While it seems strategically sound, how did they all gather once they landed? It just seems like it would be incredibly difficult to try stay hidden from the enemy and still find your company. And if they did do the drop offs at night, how exactly was it that they all gathered without being detected?
Yes, they did. I believe the specific scene that Band of Brothers covered (I haven't actually watched it) would be the night time drop of June 5-6, 1944, preceding the D-Day Normandy Landings. The 82nd and 101st Airborne Divisions as well as Canadian 3rd and 5th Parachute Brigades and British 6th Airborne Division dropped in (on separate operations) on the night before the landings began. Their job was extremely perilous but vital: to disrupt German defenses, tie down a disproportionate number of German troops and delay German reinforcements for long enough to buy time so that the Allied beachheads would have the breathing space to neutralize shore defenses and establish a line of their own. The hours when infantry first splash on to the beaches are some of the riskiest in modern warfare: they lack heavy equipment, and they're in very slow, unarmoured sardine cans which have a tendency to sink at the slightest provocation.
In order to drop accurately, 300 volunteers were formed into Pathfinder teams of 14-18 men. These troopers carried guidance equipment such as signaling lamps and Eureka short range transponding radar systems. These were fundamentally the same thing: electromagnetic wave emitters that gave a signal that units could lock in on to find their way to the LZ that the Pathfinders have secured, it's just radars had receiver units and lamps relied on the M1 Eyeball.

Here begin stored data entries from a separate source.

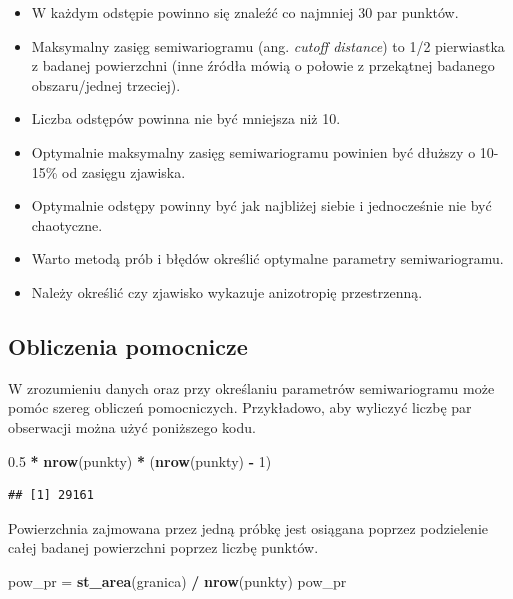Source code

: \documentclass[
  paper=6in:9in,pagesize=pdftex,headinclude=on,footinclude=on,10pt]{scrbook}
\newenvironment{Shaded}{\begin{snugshade}}{\end{snugshade}}
\newcommand{\DecValTok}[1]{\textcolor[rgb]{0.00,0.00,0.81}{#1}}
\newcommand{\FloatTok}[1]{\textcolor[rgb]{0.00,0.00,0.81}{#1}}
\newcommand{\FunctionTok}[1]{\textcolor[rgb]{0.13,0.29,0.53}{\textbf{#1}}}
\newcommand{\NormalTok}[1]{#1}
\newcommand{\OtherTok}[1]{\textcolor[rgb]{0.56,0.35,0.01}{#1}}
\newcommand{\SpecialCharTok}[1]{\textcolor[rgb]{0.81,0.36,0.00}{\textbf{#1}}}
\providecommand{\tightlist}{%
  \setlength{\itemsep}{0pt}\setlength{\parskip}{0pt}}
\begin{document}
\begin{itemize}
\tightlist
\item
  W każdym odstępie powinno się znaleźć co najmniej 30 par punktów.
\item
  Maksymalny zasięg semiwariogramu (ang. \emph{cutoff distance}) to 1/2 pierwiastka z badanej powierzchni (inne źródła mówią o połowie z przekątnej badanego obszaru/jednej trzeciej).
\item
  Liczba odstępów powinna nie być mniejsza niż 10.
\item
  Optymalnie maksymalny zasięg semiwariogramu powinien być dłuższy o 10-15\% od zasięgu zjawiska.
\item
  Optymalnie odstępy powinny być jak najbliżej siebie i jednocześnie nie być chaotyczne.
\item
  Warto metodą prób i błędów określić optymalne parametry semiwariogramu.
\item
  Należy określić czy zjawisko wykazuje anizotropię przestrzenną.
\end{itemize}

\subsection{Obliczenia pomocnicze}\label{obliczenia-pomocnicze}

W zrozumieniu danych oraz przy określaniu parametrów semiwariogramu może pomóc szereg obliczeń pomocniczych.
Przykładowo, aby wyliczyć liczbę par obserwacji można użyć poniższego kodu.

\begin{Shaded}
\begin{Highlighting}[]
\FloatTok{0.5} \SpecialCharTok{*} \FunctionTok{nrow}\NormalTok{(punkty) }\SpecialCharTok{*}\NormalTok{ (}\FunctionTok{nrow}\NormalTok{(punkty) }\SpecialCharTok{{-}} \DecValTok{1}\NormalTok{)}
\end{Highlighting}
\end{Shaded}

\begin{verbatim}
## [1] 29161
\end{verbatim}

Powierzchnia zajmowana przez jedną próbkę jest osiągana poprzez podzielenie całej badanej powierzchni poprzez liczbę punktów.

\begin{Shaded}
\begin{Highlighting}[]
\NormalTok{pow\_pr }\OtherTok{=} \FunctionTok{st\_area}\NormalTok{(granica) }\SpecialCharTok{/} \FunctionTok{nrow}\NormalTok{(punkty)}
\NormalTok{pow\_pr}
\end{Highlighting}
\end{Shaded}
\end{document}
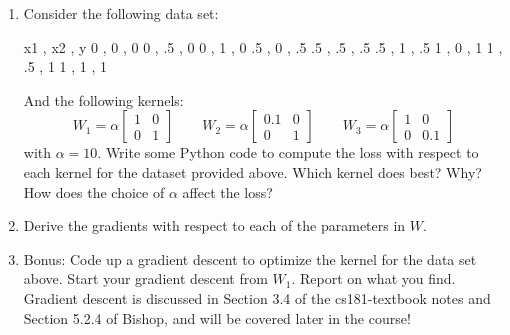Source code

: \documentclass[submit]{harvardml}
\begin{document}
\begin{problem}
\begin{enumerate}
\item Consider the following data set:
\begin{csv}
x1 , x2 , y 
  0 , 0 , 0
  0 , .5 , 0
  0 , 1 , 0 
  .5 , 0 , .5
  .5 , .5 , .5
  .5 , 1 , .5
  1 , 0 , 1
  1 , .5 , 1
  1 , 1 , 1 
\end{csv}
And the following kernels:
\begin{equation*} 
W_1 = \alpha \begin{bmatrix}
  1 & 0 \\
  0 & 1 
\end{bmatrix}
\qquad
W_2 = \alpha \begin{bmatrix}
  0.1 & 0 \\
  0 & 1 
\end{bmatrix}
\qquad
W_3 = \alpha \begin{bmatrix}
  1 & 0 \\
  0 & 0.1 
\end{bmatrix}
\end{equation*} 
with $\alpha = 10$. Write some Python code to compute the loss with respect
to each kernel for the dataset provided above. Which kernel does best?  Why?  How does the choice of $\alpha$ affect the loss? 
\item Derive the gradients with respect to each of the parameters in
  $W$.
  
\item Bonus:  Code up a gradient descent to
  optimize the kernel for the data set above.  Start your gradient
  descent from $W_1$.  Report on what you find.\\
  Gradient descent is discussed in Section 3.4 of the cs181-textbook notes and Section 5.2.4 of Bishop, and will be covered later in the course! 
\end{enumerate}

\end{problem}  
\end{document}

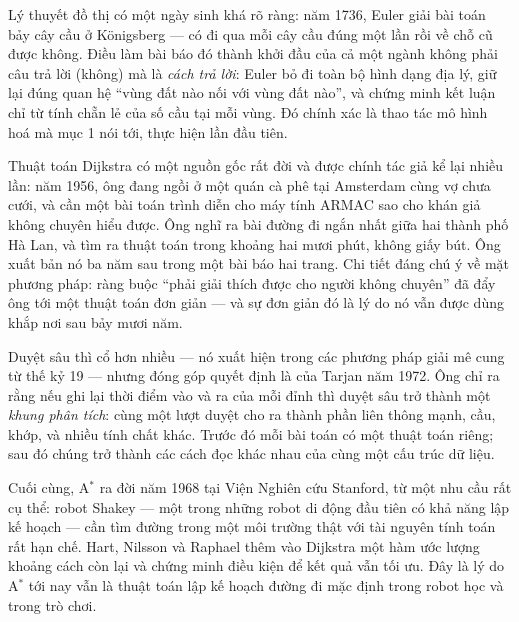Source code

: \documentclass[../../algorithm.tex]{subfiles}
\begin{document}
Lý thuyết đồ thị có một ngày sinh khá rõ ràng: năm 1736, Euler giải bài toán bảy cây cầu ở Königsberg --- có đi qua mỗi cây cầu đúng một lần rồi về chỗ cũ được không. Điều làm bài báo đó thành khởi đầu của cả một ngành không phải câu trả lời (không) mà là \emph{cách trả lời}: Euler bỏ đi toàn bộ hình dạng địa lý, giữ lại đúng quan hệ ``vùng đất nào nối với vùng đất nào'', và chứng minh kết luận chỉ từ tính chẵn lẻ của số cầu tại mỗi vùng. Đó chính xác là thao tác mô hình hoá mà mục 1 nói tới, thực hiện lần đầu tiên.

Thuật toán Dijkstra có một nguồn gốc rất đời và được chính tác giả kể lại nhiều lần: năm 1956, ông đang ngồi ở một quán cà phê tại Amsterdam cùng vợ chưa cưới, và cần một bài toán trình diễn cho máy tính ARMAC sao cho khán giả không chuyên hiểu được. Ông nghĩ ra bài đường đi ngắn nhất giữa hai thành phố Hà Lan, và tìm ra thuật toán trong khoảng hai mươi phút, không giấy bút. Ông xuất bản nó ba năm sau trong một bài báo hai trang\cite{dijkstra1959}. Chi tiết đáng chú ý về mặt phương pháp: ràng buộc ``phải giải thích được cho người không chuyên'' đã đẩy ông tới một thuật toán đơn giản --- và sự đơn giản đó là lý do nó vẫn được dùng khắp nơi sau bảy mươi năm.

Duyệt sâu thì cổ hơn nhiều --- nó xuất hiện trong các phương pháp giải mê cung từ thế kỷ 19 --- nhưng đóng góp quyết định là của Tarjan năm 1972\cite{tarjan1972}. Ông chỉ ra rằng nếu ghi lại thời điểm vào và ra của mỗi đỉnh thì duyệt sâu trở thành một \emph{khung phân tích}: cùng một lượt duyệt cho ra thành phần liên thông mạnh, cầu, khớp, và nhiều tính chất khác. Trước đó mỗi bài toán có một thuật toán riêng; sau đó chúng trở thành các cách đọc khác nhau của cùng một cấu trúc dữ liệu.

Cuối cùng, A\(^\ast\) ra đời năm 1968 tại Viện Nghiên cứu Stanford, từ một nhu cầu rất cụ thể: robot Shakey --- một trong những robot di động đầu tiên có khả năng lập kế hoạch --- cần tìm đường trong một môi trường thật với tài nguyên tính toán rất hạn chế. Hart, Nilsson và Raphael thêm vào Dijkstra một hàm ước lượng khoảng cách còn lại và chứng minh điều kiện để kết quả vẫn tối ưu. Đây là lý do A\(^\ast\) tới nay vẫn là thuật toán lập kế hoạch đường đi mặc định trong robot học và trong trò chơi.
\end{document}
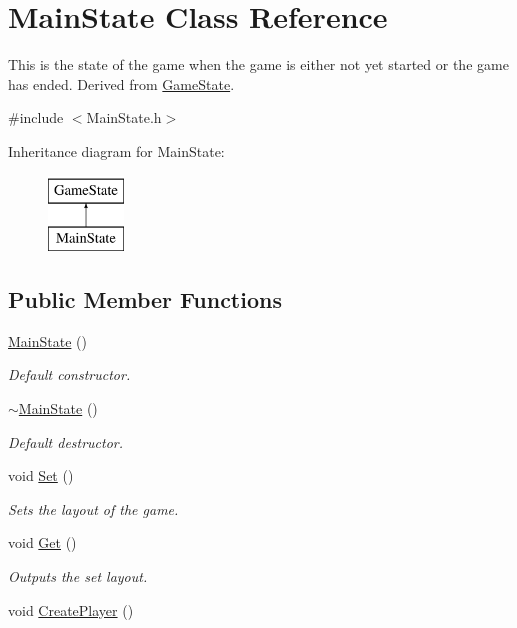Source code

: \hypertarget{classMainState}{\section{Main\-State Class Reference}
\label{classMainState}
}


This is the state of the game when the game is either not yet started or the game has ended. Derived from \hyperlink{classGameState}{Game\-State}.  




{\ttfamily \#include $<$Main\-State.\-h$>$}

Inheritance diagram for Main\-State\-:\begin{figure}[H]
\begin{center}
\leavevmode
\includegraphics[height=2.000000cm]{classMainState}
\end{center}
\end{figure}
\subsection*{Public Member Functions}
\begin{DoxyCompactItemize}
\item 
\hyperlink{classMainState_afc29557ba046813d1bff4aea2501b7f1}{Main\-State} ()
\begin{DoxyCompactList}\small\item\em Default constructor. \end{DoxyCompactList}\item 
\hyperlink{classMainState_a81d631457b9c7777d09aff85a368acd9}{$\sim$\-Main\-State} ()
\begin{DoxyCompactList}\small\item\em Default destructor. \end{DoxyCompactList}\item 
void \hyperlink{classMainState_ac01eced9d617c8c8f5382a9aa96adb45}{Set} ()
\begin{DoxyCompactList}\small\item\em Sets the layout of the game. \end{DoxyCompactList}\item 
void \hyperlink{classMainState_a23233e859905d025cfc031a12977a844}{Get} ()
\begin{DoxyCompactList}\small\item\em Outputs the set layout. \end{DoxyCompactList}\item 
void \hyperlink{classMainState_ac8e8310c31fabb496be59d338ee2d9ec}{Create\-Player} ()
\end{DoxyCompactItemize}
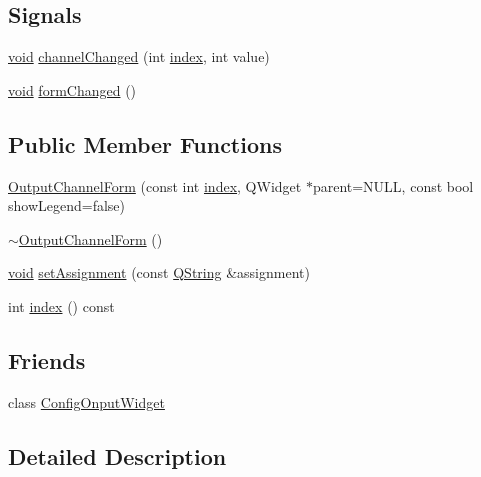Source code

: \subsection*{\-Signals}
\begin{DoxyCompactItemize}
\item 
\hyperlink{group___u_a_v_objects_plugin_ga444cf2ff3f0ecbe028adce838d373f5c}{void} \hyperlink{group___config_plugin_gabf138ec695ffe189e33d200b031e2687}{channel\-Changed} (int \hyperlink{group___config_plugin_ga04c058165995634381c105cad76f4209}{index}, int value)
\item 
\hyperlink{group___u_a_v_objects_plugin_ga444cf2ff3f0ecbe028adce838d373f5c}{void} \hyperlink{group___config_plugin_gaa777808eac827fbf95642188024fc667}{form\-Changed} ()
\end{DoxyCompactItemize}
\subsection*{\-Public \-Member \-Functions}
\begin{DoxyCompactItemize}
\item 
\hyperlink{group___config_plugin_ga5b19b5a7b71ecffbf0b3f5ac2cbae18d}{\-Output\-Channel\-Form} (const int \hyperlink{group___config_plugin_ga04c058165995634381c105cad76f4209}{index}, \-Q\-Widget $\ast$parent=\-N\-U\-L\-L, const bool show\-Legend=false)
\item 
\hyperlink{group___config_plugin_ga6b25b9aa17895f0d557626e4dea077dd}{$\sim$\-Output\-Channel\-Form} ()
\item 
\hyperlink{group___u_a_v_objects_plugin_ga444cf2ff3f0ecbe028adce838d373f5c}{void} \hyperlink{group___config_plugin_gacdf981958669fa47fe697e39fa529a16}{set\-Assignment} (const \hyperlink{group___u_a_v_objects_plugin_gab9d252f49c333c94a72f97ce3105a32d}{\-Q\-String} \&assignment)
\item 
int \hyperlink{group___config_plugin_ga04c058165995634381c105cad76f4209}{index} () const 
\end{DoxyCompactItemize}
\subsection*{\-Friends}
\begin{DoxyCompactItemize}
\item 
class \hyperlink{group___config_plugin_ga92a68401074780ed6cadf27f127892e3}{\-Config\-Onput\-Widget}
\end{DoxyCompactItemize}


\subsection{\-Detailed \-Description}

The Pathfinder drop on June 6th was a disaster. Several teams dropped miles off target from the intended DZ. One team had the plane with most of their equipment ditch early. Another dropped in a zone the Germans considered a likely landing spot and were too close to enemies to use visual indicators, and had to rely on radars only for guidance. The main Airborne waves were guided in in a frantic series of improvised signals. Their only advantage was that the surprised Germans were just as confused and in the dark about where the Pathfinders were.
The main waves of US paratroopers suffered their share of mishaps. Planes flying under radio silence, at night, in clouds and under fire broke formation, dropped their troops too low or too far, some into swamps and rivers where the soldiers drowned under the drag of their equipment, some with insufficient air time to slow down, breaking their legs. Between failed drops, nighttime confusion, failures in communication and German resistance, American paratroopers suffered over 50% casualties in the first week, much higher than possibly every other unit involved in the Normandy Landings.
So yes, it was incredibly difficult, and they had to fight their way anywhere basically from the moment they hit the ground. When you were detected was largely dependent on luck and the element of surprise. Them being detected was a feature, not a flaw, as Germans sent to deal with Paratroopers couldn't be firing on their infantry comrades.